🔼The name Akeldama in the Bible
The name Akeldama (or Hakeldama or Aceldama as some translations have) belongs to a field outside Jerusalem, which was purchased with the thirty pieces of silver that Judas received for pointing Jesus out to his arresters. The name Akeldama occurs only once in the Bible, namely in Acts 1:19, but it is part of a hugely complex symbolic structure.
In Acts we learn from Peter that Judas Iscariot acquired a field with "the price of his wickedness," in which he somehow came to fall, and that in such a way that he burst open in the middle and spilled his guts. This became known to everybody in Jerusalem, because of which that field was called Akeldama, that is Field of Blood (χωριον αιματος). Peter explains all this by referring to Scriptures that tell of a man's abandoned house and office (Acts 1:20).
The gospel of Matthew, on the other hand, reports that Judas felt remorse for betraying "innocent blood" and brought his thirty pieces of silver back to the priests, after which he hanged himself at an undisclosed location. The priests too concluded that the Judas' money was blood money, and proceeded to buy the Potter's Field to serve as a burial place for foreigners. Matthew submits that this is the reason why this place was called αγρος αιματος (and note the different Greek word for field), and explains it by referring to texts that deal with the purchase of the Potter's Field for thirty pieces of silver (Matthew 27:3-10).
It's obvious that this broken symmetry points at more than meets the eye. Matthew refers to a prophecy of Jeremiah, but his wording seems to derive mostly from Zechariah 11:12-13. Jeremiah, however, does speak of a potter's house and many commentators link this to the Matthean text (Jeremiah 18-19), but here at Abarim Publications we're not convinced. We're guessing that modern Scripture theory has not yet reached the full depth of these paragraphs, but the only thing we can say about it right now is that even though Matthew and Luke appear to tell the same gospel, they really aren't (which is also the reason why their genealogies differ). In other words: we can't simply overlap the two accounts and augment one with the other.
🔼Etymology of the name Akeldama
The name Akeldama is a Greek transliteration of the Aramaic phrase חקל דמא, which obviously consists of two elements. The first part is the noun חקל (hql), meaning field, which comes from a root חקל (hql), which means either to divide or apportion or else to be smooth or slippery. This same double meaning also occurs in the alternative spelling of חלק (hlq), which is rare but not unheard of. The process that brings these alternate versions about is called metathesis, and although it's widely recognized as a literary device, it's not at all understood why the ancients would engage in it.

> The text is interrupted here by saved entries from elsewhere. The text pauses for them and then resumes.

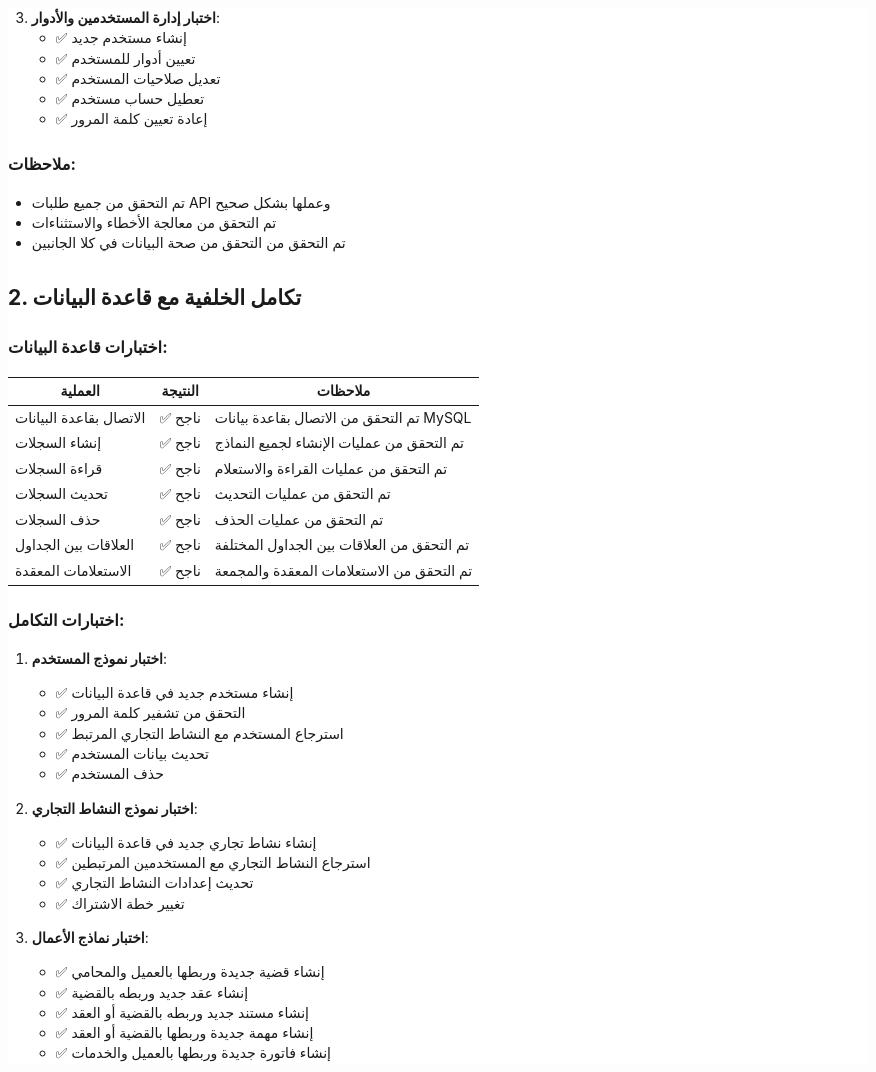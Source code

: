 3. **اختبار إدارة المستخدمين والأدوار**:
   - ✅ إنشاء مستخدم جديد
   - ✅ تعيين أدوار للمستخدم
   - ✅ تعديل صلاحيات المستخدم
   - ✅ تعطيل حساب مستخدم
   - ✅ إعادة تعيين كلمة المرور

### ملاحظات:
- تم التحقق من جميع طلبات API وعملها بشكل صحيح
- تم التحقق من معالجة الأخطاء والاستثناءات
- تم التحقق من التحقق من صحة البيانات في كلا الجانبين

## 2. تكامل الخلفية مع قاعدة البيانات

### اختبارات قاعدة البيانات:

| العملية | النتيجة | ملاحظات |
|---------|---------|---------|
| الاتصال بقاعدة البيانات | ✅ ناجح | تم التحقق من الاتصال بقاعدة بيانات MySQL |
| إنشاء السجلات | ✅ ناجح | تم التحقق من عمليات الإنشاء لجميع النماذج |
| قراءة السجلات | ✅ ناجح | تم التحقق من عمليات القراءة والاستعلام |
| تحديث السجلات | ✅ ناجح | تم التحقق من عمليات التحديث |
| حذف السجلات | ✅ ناجح | تم التحقق من عمليات الحذف |
| العلاقات بين الجداول | ✅ ناجح | تم التحقق من العلاقات بين الجداول المختلفة |
| الاستعلامات المعقدة | ✅ ناجح | تم التحقق من الاستعلامات المعقدة والمجمعة |

### اختبارات التكامل:

1. **اختبار نموذج المستخدم**:
   - ✅ إنشاء مستخدم جديد في قاعدة البيانات
   - ✅ التحقق من تشفير كلمة المرور
   - ✅ استرجاع المستخدم مع النشاط التجاري المرتبط
   - ✅ تحديث بيانات المستخدم
   - ✅ حذف المستخدم

2. **اختبار نموذج النشاط التجاري**:
   - ✅ إنشاء نشاط تجاري جديد في قاعدة البيانات
   - ✅ استرجاع النشاط التجاري مع المستخدمين المرتبطين
   - ✅ تحديث إعدادات النشاط التجاري
   - ✅ تغيير خطة الاشتراك

3. **اختبار نماذج الأعمال**:
   - ✅ إنشاء قضية جديدة وربطها بالعميل والمحامي
   - ✅ إنشاء عقد جديد وربطه بالقضية
   - ✅ إنشاء مستند جديد وربطه بالقضية أو العقد
   - ✅ إنشاء مهمة جديدة وربطها بالقضية أو العقد
   - ✅ إنشاء فاتورة جديدة وربطها بالعميل والخدمات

In Hebrew the version חקל (hql) doesn't occur (maybe it once existed but it's not used in the Hebrew of the Bible) but the version חלק (heleq) is quite common:
The second part of our name, namely the Aramaic noun דמא (dm') occurs in Hebrew as the noun דם (dam), meaning blood:
So yes, the name Akeldama means Field Of Blood but with a hardly helping of footnotes. That the Jerusalemites used the Aramaic version is not so strange since the Hebrew language was pretty much dead at the time and folks spoke Aramaic rather than Hebrew. But why would the Jerusalemites use the reversed version of the word חלק (heleq)? And was the place called Field of Blood because it referred to Judas' guilty blood or to Jesus' innocent blood? And why all the mystery...?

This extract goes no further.